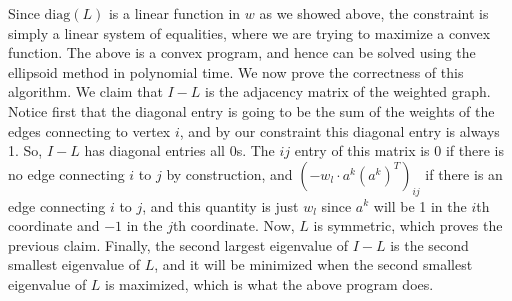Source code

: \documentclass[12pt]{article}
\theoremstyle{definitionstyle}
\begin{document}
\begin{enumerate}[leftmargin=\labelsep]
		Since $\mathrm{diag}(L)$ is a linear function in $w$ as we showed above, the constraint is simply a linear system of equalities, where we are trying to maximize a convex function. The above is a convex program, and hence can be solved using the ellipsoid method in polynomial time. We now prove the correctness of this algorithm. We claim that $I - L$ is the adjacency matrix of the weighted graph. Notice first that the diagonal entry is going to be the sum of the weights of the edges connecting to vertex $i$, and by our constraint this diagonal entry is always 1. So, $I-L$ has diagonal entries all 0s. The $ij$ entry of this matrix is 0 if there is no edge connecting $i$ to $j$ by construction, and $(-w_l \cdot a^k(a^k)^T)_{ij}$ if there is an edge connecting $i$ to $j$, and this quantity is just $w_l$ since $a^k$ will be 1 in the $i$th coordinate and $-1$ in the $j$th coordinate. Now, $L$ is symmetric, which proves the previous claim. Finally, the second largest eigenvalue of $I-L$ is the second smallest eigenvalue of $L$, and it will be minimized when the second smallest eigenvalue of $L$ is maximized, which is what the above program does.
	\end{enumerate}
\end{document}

---

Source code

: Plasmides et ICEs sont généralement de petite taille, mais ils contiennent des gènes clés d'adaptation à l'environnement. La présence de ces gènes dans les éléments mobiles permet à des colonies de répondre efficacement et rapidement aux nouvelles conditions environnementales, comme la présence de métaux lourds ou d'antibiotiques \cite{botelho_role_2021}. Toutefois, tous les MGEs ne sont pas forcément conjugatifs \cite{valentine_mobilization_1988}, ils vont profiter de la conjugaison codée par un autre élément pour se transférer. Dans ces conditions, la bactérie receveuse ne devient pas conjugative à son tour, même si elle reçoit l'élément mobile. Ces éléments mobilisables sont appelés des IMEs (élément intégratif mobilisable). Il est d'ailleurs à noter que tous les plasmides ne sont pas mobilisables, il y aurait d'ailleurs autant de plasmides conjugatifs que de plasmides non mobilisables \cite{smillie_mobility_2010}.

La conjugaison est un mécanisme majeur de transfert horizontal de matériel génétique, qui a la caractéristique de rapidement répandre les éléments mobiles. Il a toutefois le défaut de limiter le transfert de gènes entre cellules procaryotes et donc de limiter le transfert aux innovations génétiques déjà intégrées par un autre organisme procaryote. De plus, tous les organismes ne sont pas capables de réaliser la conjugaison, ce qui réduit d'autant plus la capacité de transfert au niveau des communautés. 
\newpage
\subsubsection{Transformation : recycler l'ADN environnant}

Exercise brief: Every line of the records above where the string "enumerate" is found should be copied.

Exercise answer:
\begin{enumerate}[leftmargin=\labelsep]
	\end{enumerate}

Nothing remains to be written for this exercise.